This was most evident in South Sudan and neighbouring Central African Republic (CAR), where violence between disparate and ethnically oriented armed groups cumulatively resulted in at least 15,000 fatalities and the displacement of close to 2 million others since 2012. With limited options to finding a binding resolution to both conflicts, South Sudan and the CAR will likely continue to experience intermittent but severe levels of violence in 2015.

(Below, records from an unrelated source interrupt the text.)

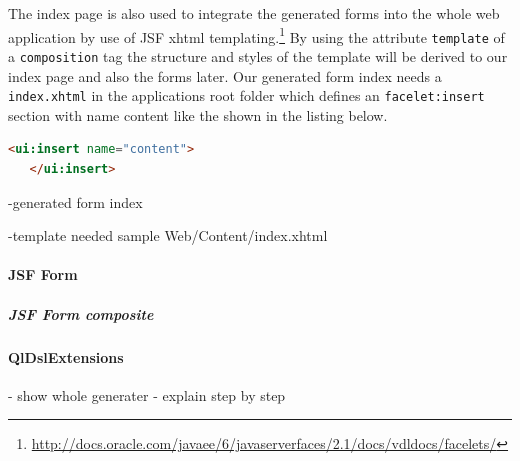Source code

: The index page is also used to integrate the generated forms into the whole web
application by use of JSF xhtml
templating.\footnote{\url{http://docs.oracle.com/javaee/6/javaserverfaces/2.1/docs/vdldocs/facelets/}}
By using the attribute \texttt{template} of a \texttt{composition} tag the
structure and styles of the template will be derived to our index page and also
the forms later. Our generated form index needs a \texttt{index.xhtml} in the
applications root folder which defines an \texttt{facelet:insert} section
with name content like the shown in the listing below.

 \begin{lstlisting}[language=HTML] 
   <ui:insert name="content">
   </ui:insert>
  \end{lstlisting}
 
-generated form index

-template needed sample Web/Content/index.xhtml

\paragraph{JSF Form}

\subparagraph{JSF Form composite}

\paragraph{QlDslExtensions} 
- show whole generater
- explain step by step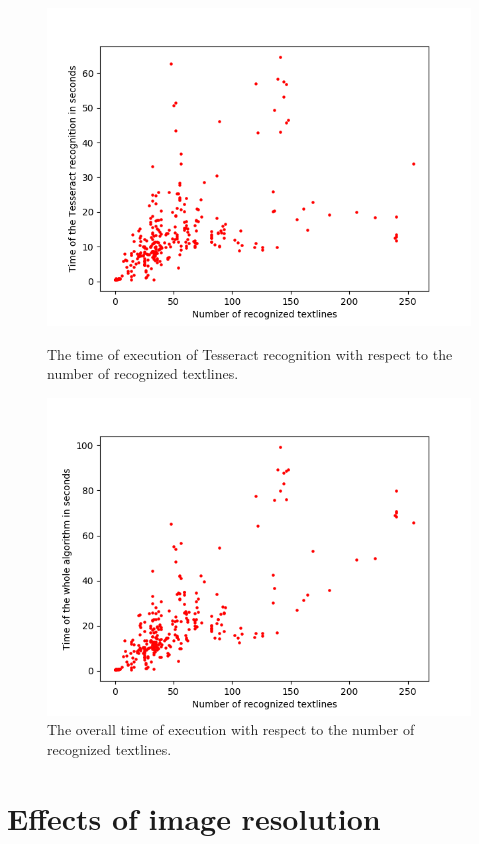 \begin{figure}[t]
    \includegraphics[width=\linewidth]{img/results/textlinesTimeTesseract.png}
    \caption{The time of execution of Tesseract recognition with respect to the number of recognized textlines.}
    \label{fig:textlinesTimeTess}
\endminipage\hfill
{}
    \includegraphics[width=\linewidth]{img/results/textlinesTimeAll.png}
    \caption{The overall time of execution with respect to the number of recognized textlines.}
    \label{fig:textlinesTime}
\endminipage
\label{resultsTextEffects}
\end{figure}

\section{Effects of image resolution}

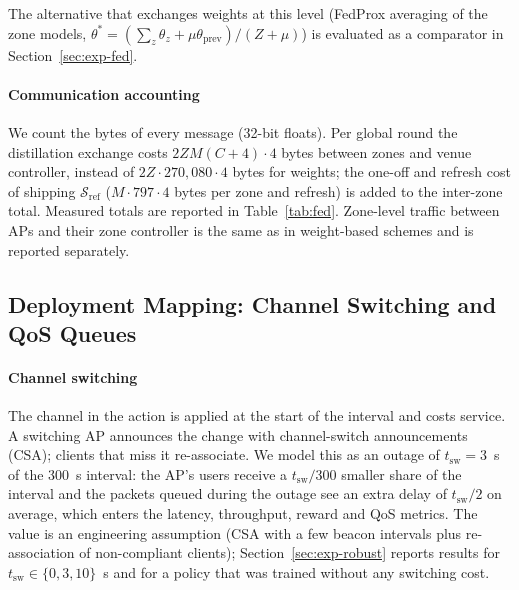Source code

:The alternative that exchanges weights at this level (FedProx averaging of the zone models, $\theta^{*}=(\sum_z\theta_z+\mu\theta_{\mathrm{prev}})/(Z+\mu)$) is evaluated as a comparator in Section~\ref{sec:exp-fed}.

\paragraph{Communication accounting} We count the bytes of every message (32-bit floats). Per global round the distillation exchange costs $2ZM(C{+}4)\cdot 4$ bytes between zones and venue controller, instead of $2Z\cdot270{,}080\cdot4$ bytes for weights; the one-off and refresh cost of shipping $\mathcal{S}_{\mathrm{ref}}$ ($M\cdot797\cdot4$ bytes per zone and refresh) is added to the inter-zone total. Measured totals are reported in Table~\ref{tab:fed}. Zone-level traffic between APs and their zone controller is the same as in weight-based schemes and is reported separately.

\subsection{Deployment Mapping: Channel Switching and QoS Queues}
\label{sec:deploy}

\paragraph{Channel switching} The channel in the action is applied at the start of the interval and costs service. A switching AP announces the change with channel-switch announcements (CSA); clients that miss it re-associate. We model this as an outage of $t_{\mathrm{sw}}=3$~s of the 300~s interval: the AP's users receive a $t_{\mathrm{sw}}/300$ smaller share of the interval and the packets queued during the outage see an extra delay of $t_{\mathrm{sw}}/2$ on average, which enters the latency, throughput, reward and QoS metrics. The value is an engineering assumption (CSA with a few beacon intervals plus re-association of non-compliant clients); Section~\ref{sec:exp-robust} reports results for $t_{\mathrm{sw}}\in\{0,3,10\}$~s and for a policy that was trained without any switching cost.


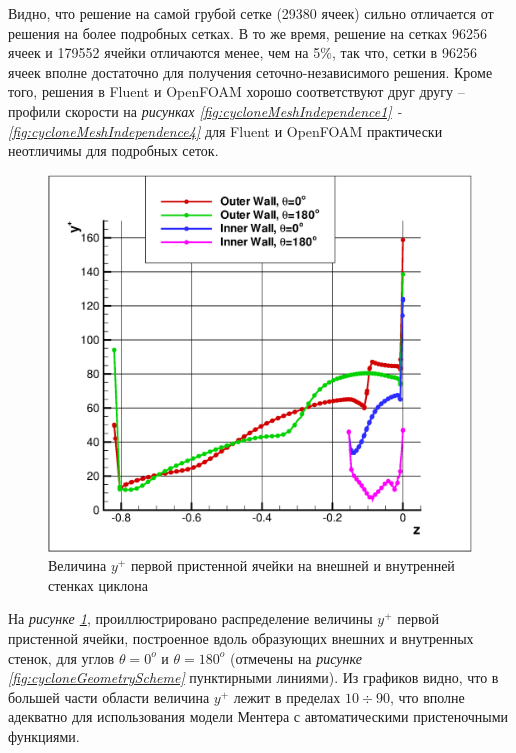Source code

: \clearpage
Видно, что решение на самой грубой сетке (29380 ячеек) сильно отличается от решения на более подробных сетках. В то же время, решение на сетках 96256 ячеек и 179552 ячейки отличаются менее, чем на 5\%, так что, сетки в 96256 ячеек вполне достаточно для получения сеточно-независимого решения. Кроме того, решения в Fluent и OpenFOAM хорошо соответствуют друг другу -- профили скорости на \textit{рисунках \ref{fig:cycloneMeshIndependence1} -  \ref{fig:cycloneMeshIndependence4}} для Fluent и OpenFOAM практически неотличимы для подробных сеток.

\begin{figure}[h]
	\centering
	\includegraphics[scale=0.4]{yplusCyclone}
	\caption{Величина $y^{+}$ первой пристенной ячейки на внешней и внутренней стенках циклона}
	\label{fig:cycloneyPlus}
\end{figure}

На \textit{рисунке \ref{fig:cycloneyPlus}}, проиллюстрировано распределение величины $y^{+}$ первой пристенной ячейки, построенное вдоль образующих внешних и внутренных стенок, для углов $\theta=0^o$ и $\theta=180^o$ (отмечены на \textit{рисунке \ref{fig:cycloneGeometryScheme}} пунктирными линиями). Из графиков видно, что в большей части области величина $y^{+}$ лежит в пределах $10 \div 90$, что вполне адекватно для использования модели Ментера с автоматическими пристеночными функциями.

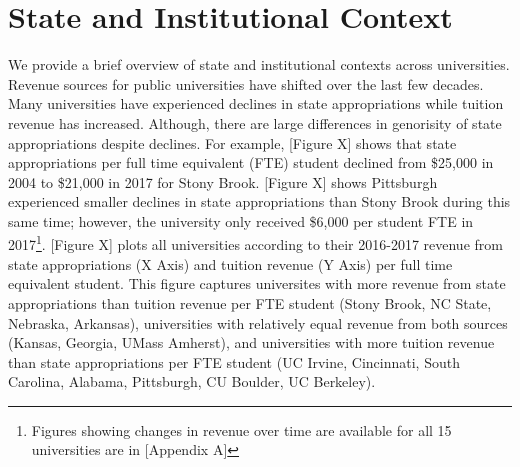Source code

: \documentclass[twoside]{article}
\begin{document}
\section*{State and Institutional Context}
We provide a brief overview of state and institutional contexts across universities. Revenue sources for public universities have shifted over the last few decades. Many universities have experienced declines in state appropriations while tuition revenue has increased. Although, there are large differences in genorisity of state appropriations despite declines. For example, [Figure X] shows that state appropriations per full time equivalent (FTE) student declined from \$25,000 in 2004 to \$21,000 in 2017 for Stony Brook. [Figure X] shows Pittsburgh experienced smaller declines in state appropriations than Stony Brook during this same time; however, the university only received \$6,000 per student FTE in 2017\footnote{Figures showing changes in revenue over time are available for all 15 universities are in [Appendix A]}. [Figure X] plots all universities according to their 2016-2017 revenue from state appropriations (X Axis) and tuition revenue (Y Axis) per full time equivalent student. This figure captures universites with more revenue from state appropriations than tuition revenue per FTE student (Stony Brook, NC State, Nebraska, Arkansas), universities with relatively equal revenue from both sources (Kansas, Georgia, UMass Amherst), and universities with more tuition revenue than state appropriations per FTE student (UC Irvine, Cincinnati, South Carolina, Alabama, Pittsburgh, CU Boulder, UC Berkeley).
\end{document}
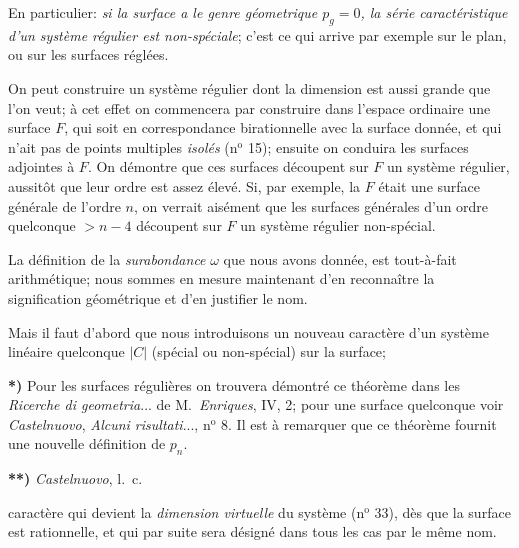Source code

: \documentclass{article}
\begin{document}
En particulier: \emph{si la surface a le genre géometrique $p_{g} = 0$, la série caractéristique d'un système régulier est non-spéciale}; c'est ce qui arrive par exemple sur le plan, ou sur les surfaces réglées.

On peut construire un système régulier dont la dimension est aussi grande que l'on veut; à cet effet on commencera par construire dans l'espace ordinaire une surface $F$, qui soit en correspondance birationnelle avec la surface donnée, et qui n'ait pas de points multiples \emph{isolés} (n${}^{\text{o}}$ 15); ensuite on conduira les surfaces adjointes à $F$. On démontre que ces surfaces découpent sur $F$ un système régulier, aussitôt que leur ordre est assez élevé. Si, par exemple, la $F$ était une surface générale de l'ordre $n$, on verrait aisément que les surfaces générales d'un ordre quelconque $> n - 4$ découpent sur $F$ un système régulier non-spécial.

La définition de la \emph{surabondance} $\omega$ que nous avons donnée, est tout-à-fait arithmétique; nous sommes en mesure maintenant d'en reconnaître la signification géométrique et d'en justifier le nom.

Mais il faut d'abord que nous introduisons un nouveau caractère d'un système linéaire quelconque $|C|$ (spécial ou non-spécial) sur la surface;

\textbf{*)} Pour les surfaces régulières on trouvera démontré ce théorème dans les \emph{Ricerche di geometria}... de M.\ \emph{Enriques}, IV, 2; pour une surface quelconque voir \emph{Castelnuovo}, \emph{Alcuni risultati}..., n${}^{\text{o}}$ 8. Il est à remarquer que ce théorème fournit une nouvelle définition de $p_{n}$.

\textbf{**)} \emph{Castelnuovo}, l.\ c.

caractère qui devient la \emph{dimension virtuelle} du système (n${}^{\text{o}}$ 33), dès que la surface est rationnelle, et qui par suite sera désigné dans tous les cas par le même nom.
\end{document}
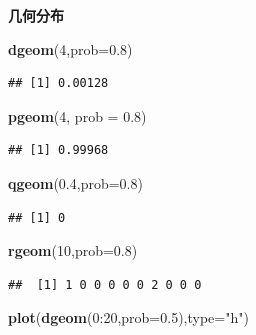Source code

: \documentclass[]{article}
\newenvironment{Shaded}{\begin{snugshade}}{\end{snugshade}}
\newcommand{\KeywordTok}[1]{\textcolor[rgb]{0.13,0.29,0.53}{\textbf{{#1}}}}
\newcommand{\DataTypeTok}[1]{\textcolor[rgb]{0.13,0.29,0.53}{{#1}}}
\newcommand{\DecValTok}[1]{\textcolor[rgb]{0.00,0.00,0.81}{{#1}}}
\newcommand{\FloatTok}[1]{\textcolor[rgb]{0.00,0.00,0.81}{{#1}}}
\newcommand{\StringTok}[1]{\textcolor[rgb]{0.31,0.60,0.02}{{#1}}}
\newcommand{\NormalTok}[1]{{#1}}
\begin{document}
\textbf{几何分布}

\begin{Shaded}
\begin{Highlighting}[]
\KeywordTok{dgeom}\NormalTok{(}\DecValTok{4}\NormalTok{,}\DataTypeTok{prob=}\FloatTok{0.8}\NormalTok{)}
\end{Highlighting}
\end{Shaded}

\begin{verbatim}
## [1] 0.00128
\end{verbatim}

\begin{Shaded}
\begin{Highlighting}[]
\KeywordTok{pgeom}\NormalTok{(}\DecValTok{4}\NormalTok{, }\DataTypeTok{prob =} \FloatTok{0.8}\NormalTok{)}
\end{Highlighting}
\end{Shaded}

\begin{verbatim}
## [1] 0.99968
\end{verbatim}

\begin{Shaded}
\begin{Highlighting}[]
\KeywordTok{qgeom}\NormalTok{(}\FloatTok{0.4}\NormalTok{,}\DataTypeTok{prob=}\FloatTok{0.8}\NormalTok{)}
\end{Highlighting}
\end{Shaded}

\begin{verbatim}
## [1] 0
\end{verbatim}

\begin{Shaded}
\begin{Highlighting}[]
\KeywordTok{rgeom}\NormalTok{(}\DecValTok{10}\NormalTok{,}\DataTypeTok{prob=}\FloatTok{0.8}\NormalTok{)}
\end{Highlighting}
\end{Shaded}

\begin{verbatim}
##  [1] 1 0 0 0 0 0 2 0 0 0
\end{verbatim}

\begin{Shaded}
\begin{Highlighting}[]
\KeywordTok{plot}\NormalTok{(}\KeywordTok{dgeom}\NormalTok{(}\DecValTok{0}\NormalTok{:}\DecValTok{20}\NormalTok{,}\DataTypeTok{prob=}\FloatTok{0.5}\NormalTok{),}\DataTypeTok{type=}\StringTok{"h"}\NormalTok{)}
\end{Highlighting}
\end{Shaded}
\end{document}
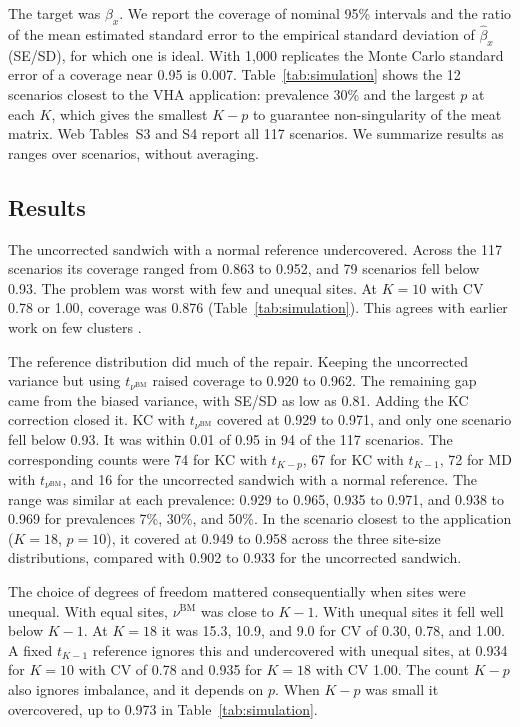 \documentclass[12pt]{article}
\theoremstyle{remark}
\begin{document}
The target was $\beta_x$. We report the coverage of nominal 95\% intervals and
the ratio of the mean estimated standard error to the empirical standard
deviation of $\widehat\beta_x$ (SE/SD), for which one is ideal. With 1{,}000
replicates the Monte Carlo standard error of a coverage near 0.95 is 0.007.
Table~\ref{tab:simulation} shows the 12 scenarios closest to the VHA
application: prevalence 30\% and the largest $p$ at each $K$, which gives the
smallest $K-p$ to guarantee non-singularity of the meat matrix. Web Tables~S3 and S4 report all 117 scenarios. We summarize
results as ranges over scenarios, without averaging.

\subsection{Results}
\label{sec:simresults}

The uncorrected sandwich with a normal reference undercovered. Across the 117
scenarios its coverage ranged from 0.863 to 0.952, and 79 scenarios fell below
0.93. The problem was worst with few and unequal sites. At $K=10$ with CV 0.78 or
1.00, coverage was 0.876 (Table~\ref{tab:simulation}). This agrees with earlier
work on few clusters \citep{mancl2001covariance,liredden2015sandwich}.

The reference distribution did much of the repair. Keeping the uncorrected
variance but using $t_{\nu^{\mathrm{BM}}}$ raised coverage to 0.920 to 0.962. The
remaining gap came from the biased variance, with SE/SD as low as 0.81. Adding
the KC correction closed it. KC with $t_{\nu^{\mathrm{BM}}}$ covered at 0.929 to
0.971, and only one scenario fell below 0.93. It was within 0.01 of 0.95 in 94 of the 117 scenarios. The
corresponding counts were 74 for KC with $t_{K-p}$, 67 for KC with $t_{K-1}$, 72
for MD with $t_{\nu^{\mathrm{BM}}}$, and 16 for the uncorrected sandwich with a
normal reference. The range was similar at each
prevalence: 0.929 to 0.965, 0.935 to 0.971, and 0.938 to 0.969 for prevalences
7\%, 30\%, and 50\%. In the scenario closest to the application ($K=18$,
$p=10$), it covered at 0.949 to 0.958 across the three site-size distributions,
compared with 0.902 to 0.933 for the uncorrected sandwich.

The choice of degrees of freedom mattered consequentially when sites were unequal. With
equal sites, $\nu^{\mathrm{BM}}$ was close to $K-1$. With unequal sites it fell
well below $K-1$. At $K=18$ it was 15.3, 10.9, and 9.0 for CV of 0.30, 0.78, and
1.00. A fixed $t_{K-1}$ reference ignores this and undercovered with unequal
sites, at 0.934 for $K=10$ with CV of 0.78 and 0.935 for $K=18$ with CV 1.00. The
count $K-p$ also ignores imbalance, and it depends on $p$. When $K-p$ was small it
overcovered, up to 0.973 in Table~\ref{tab:simulation}.
\end{document}
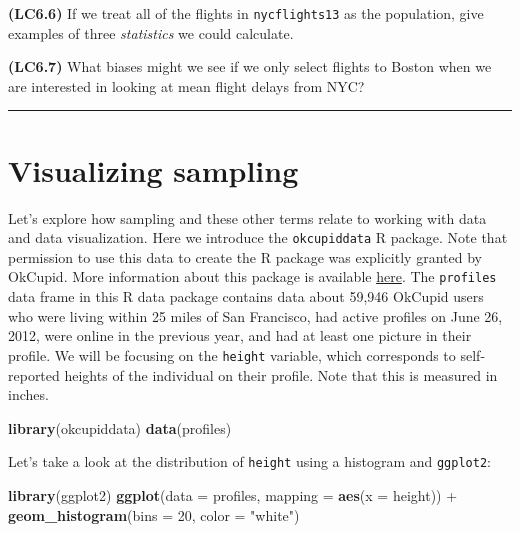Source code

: \documentclass[]{tufte-book}
\newenvironment{Shaded}{\begin{snugshade}}{\end{snugshade}}
\newcommand{\KeywordTok}[1]{\textcolor[rgb]{0.13,0.29,0.53}{\textbf{{#1}}}}
\newcommand{\DataTypeTok}[1]{\textcolor[rgb]{0.13,0.29,0.53}{{#1}}}
\newcommand{\DecValTok}[1]{\textcolor[rgb]{0.00,0.00,0.81}{{#1}}}
\newcommand{\StringTok}[1]{\textcolor[rgb]{0.31,0.60,0.02}{{#1}}}
\newcommand{\NormalTok}[1]{{#1}}
\let\oldrule=\rule
\renewcommand{\rule}[1]{\oldrule{\linewidth}}
\begin{document}
\textbf{(LC6.6)} If we treat all of the flights in \texttt{nycflights13}
as the population, give examples of three \emph{statistics} we could
calculate.

\textbf{(LC6.7)} What biases might we see if we only select flights to
Boston when we are interested in looking at mean flight delays from NYC?

\begin{center}\rule{0.5\linewidth}{\linethickness}\end{center}

\section{Visualizing sampling}\label{visualizing-sampling}

Let's explore how sampling and these other terms relate to working with
data and data visualization. Here we introduce the \texttt{okcupiddata}
R package. Note that permission to use this data to create the R package
was explicitly granted by OkCupid. More information about this package
is available \href{https://github.com/rudeboybert/okcupiddata}{here}.
The \texttt{profiles} data frame in this R data package contains data
about 59,946 OkCupid users who were living within 25 miles of San
Francisco, had active profiles on June 26, 2012, were online in the
previous year, and had at least one picture in their profile. We will be
focusing on the \texttt{height} variable, which corresponds to
self-reported heights of the individual on their profile. Note that this
is measured in inches.

\begin{Shaded}
\begin{Highlighting}[]
\KeywordTok{library}\NormalTok{(okcupiddata)}
\KeywordTok{data}\NormalTok{(profiles)}
\end{Highlighting}
\end{Shaded}

Let's take a look at the distribution of \texttt{height} using a
histogram and \texttt{ggplot2}:

\begin{Shaded}
\begin{Highlighting}[]
\KeywordTok{library}\NormalTok{(ggplot2)}
\KeywordTok{ggplot}\NormalTok{(}\DataTypeTok{data =} \NormalTok{profiles, }\DataTypeTok{mapping =} \KeywordTok{aes}\NormalTok{(}\DataTypeTok{x =} \NormalTok{height)) +}
\StringTok{  }\KeywordTok{geom_histogram}\NormalTok{(}\DataTypeTok{bins =} \DecValTok{20}\NormalTok{, }\DataTypeTok{color =} \StringTok{"white"}\NormalTok{)}
\end{Highlighting}
\end{Shaded}
\end{document}
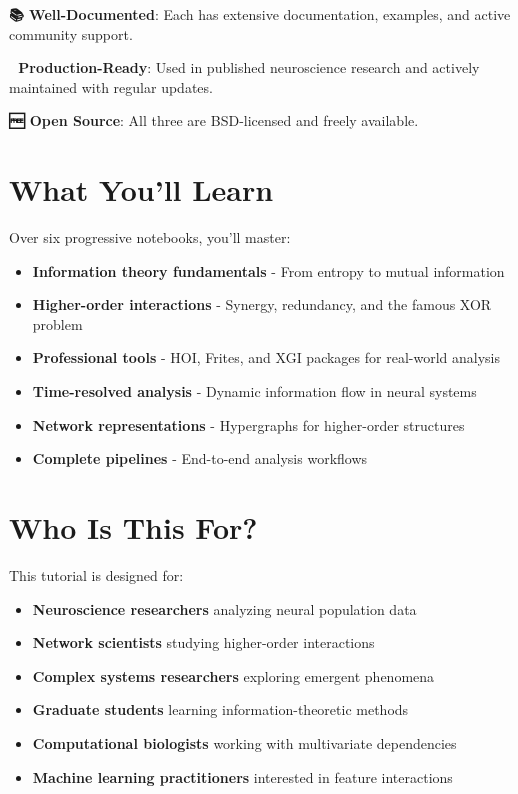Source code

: \documentclass[
  11pt,
  letterpaper,
  oneside,
  openany]{book}
\providecommand{\tightlist}{%
  \setlength{\itemsep}{0pt}\setlength{\parskip}{0pt}}
\begin{document}
\textbf{📚 Well-Documented}: Each has extensive documentation, examples,
and active community support.

\textbf{🚀 Production-Ready}: Used in published neuroscience research
and actively maintained with regular updates.

\textbf{🆓 Open Source}: All three are BSD-licensed and freely
available.

\section*{What You'll Learn}\label{what-youll-learn}


Over six progressive notebooks, you'll master:

\begin{itemize}
\tightlist
\item
  \textbf{Information theory fundamentals} - From entropy to mutual
  information
\item
  \textbf{Higher-order interactions} - Synergy, redundancy, and the
  famous XOR problem
\item
  \textbf{Professional tools} - HOI, Frites, and XGI packages for
  real-world analysis
\item
  \textbf{Time-resolved analysis} - Dynamic information flow in neural
  systems
\item
  \textbf{Network representations} - Hypergraphs for higher-order
  structures
\item
  \textbf{Complete pipelines} - End-to-end analysis workflows
\end{itemize}

\section*{Who Is This For?}\label{who-is-this-for}


This tutorial is designed for:

\begin{itemize}
\tightlist
\item
  \textbf{Neuroscience researchers} analyzing neural population data
\item
  \textbf{Network scientists} studying higher-order interactions
\item
  \textbf{Complex systems researchers} exploring emergent phenomena
\item
  \textbf{Graduate students} learning information-theoretic methods
\item
  \textbf{Computational biologists} working with multivariate
  dependencies
\item
  \textbf{Machine learning practitioners} interested in feature
  interactions
\end{itemize}
\end{document}
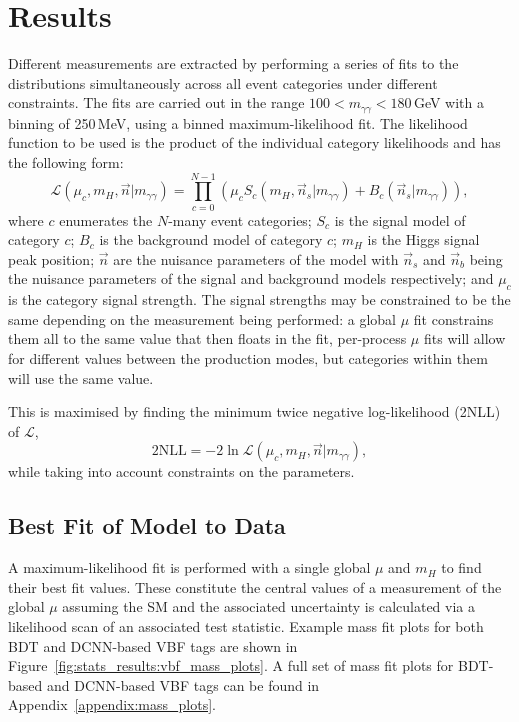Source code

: \section{Results}
Different measurements are extracted by performing a series of fits to the \mgg distributions simultaneously across all event categories under different constraints. 
The fits are carried out in the range $100 < m_{\gamma\gamma} < 180$\,GeV with a binning of 250\,MeV, using a binned maximum-likelihood fit.
The likelihood function to be used is the product of the individual category likelihoods and has the following form:
\begin{equation}
    \mathcal{L}(\mu_{c},m_H,\vec{n}|m_{\gamma\gamma}) = \prod_{c=0}^{N-1} \left( \mu_{c} S_{c}( m_{H}, \vec{n}_{s} | m_{\gamma\gamma}) + B_{c}( \vec{n}_{s} | m_{\gamma\gamma}) \right),
\end{equation}
where $c$ enumerates the $N$-many event categories; $S_{c}$ is the signal model of category $c$; $B_{c}$ is the background model of category $c$; $m_H$ is the Higgs signal peak position; $\vec{n}$ are the nuisance parameters of the model with $\vec{n}_s$ and $\vec{n}_b$ being the nuisance parameters of the signal and background models respectively; and $\mu_{c}$ is the category signal strength. 
The signal strengths may be constrained to be the same depending on the measurement being performed: a global $\mu$ fit constrains them all to the same value that then floats in the fit, per-process $\mu$ fits will allow for different values between the production modes, but categories within them will use the same value. 

This is maximised by finding the minimum twice negative log-likelihood (2NLL) of $\mathcal{L}$, 
\begin{equation}
    2\mathrm{NLL} = -2\ln\mathcal{L}(\mu_{c},m_H,\vec{n}|m_{\gamma\gamma}),
\end{equation}
while taking into account constraints on the parameters. 


\subsection{Best Fit of Model to Data}
A maximum-likelihood fit is performed with a single global $\mu$ and $m_H$ to find their best fit values.
These constitute the central values of a measurement of the global $\mu$ assuming the SM and the associated uncertainty is calculated via a likelihood scan of an associated test statistic. 
Example mass fit plots for both BDT and DCNN-based VBF tags are shown in Figure~\ref{fig:stats_results:vbf_mass_plots}.
A full set of mass fit plots for BDT-based and DCNN-based VBF tags can be found in Appendix~\ref{appendix:mass_plots}.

In the Sahel’s western-most corner, insecurity continued to be driven by Islamist extremist groups seeking to displace secular state authority with their brutal interpretation of Islamic rule – a trend that red24 anticipated in its 2013 and 2014 threat forecasts. In this regard, north eastern Nigeria continued to serve as a focal point for such insecurity. Not only was 2014 the bloodiest year of Boko Haram’s decade-long insurgency, but it also saw the Islamist extremist sect capture and hold large swathes of territory in Nigeria’s north eastern states of Adamawa, Borno and Yobe. Ill-equipped and under-staffed, the Nigerian military has struggled, and will likely continue to struggle, to stem the burgeoning violence. However, of particular concern is the impact that the Boko Haram insurgency could have on Nigeria’s February 2015 presidential elections, a topic which is discussed in greater detail in red24’s Nigeria focus piece.
“However, of particular concern is the impact that the Boko Haram insurgency could have on Nigeria’s February 2015 presidential elections…”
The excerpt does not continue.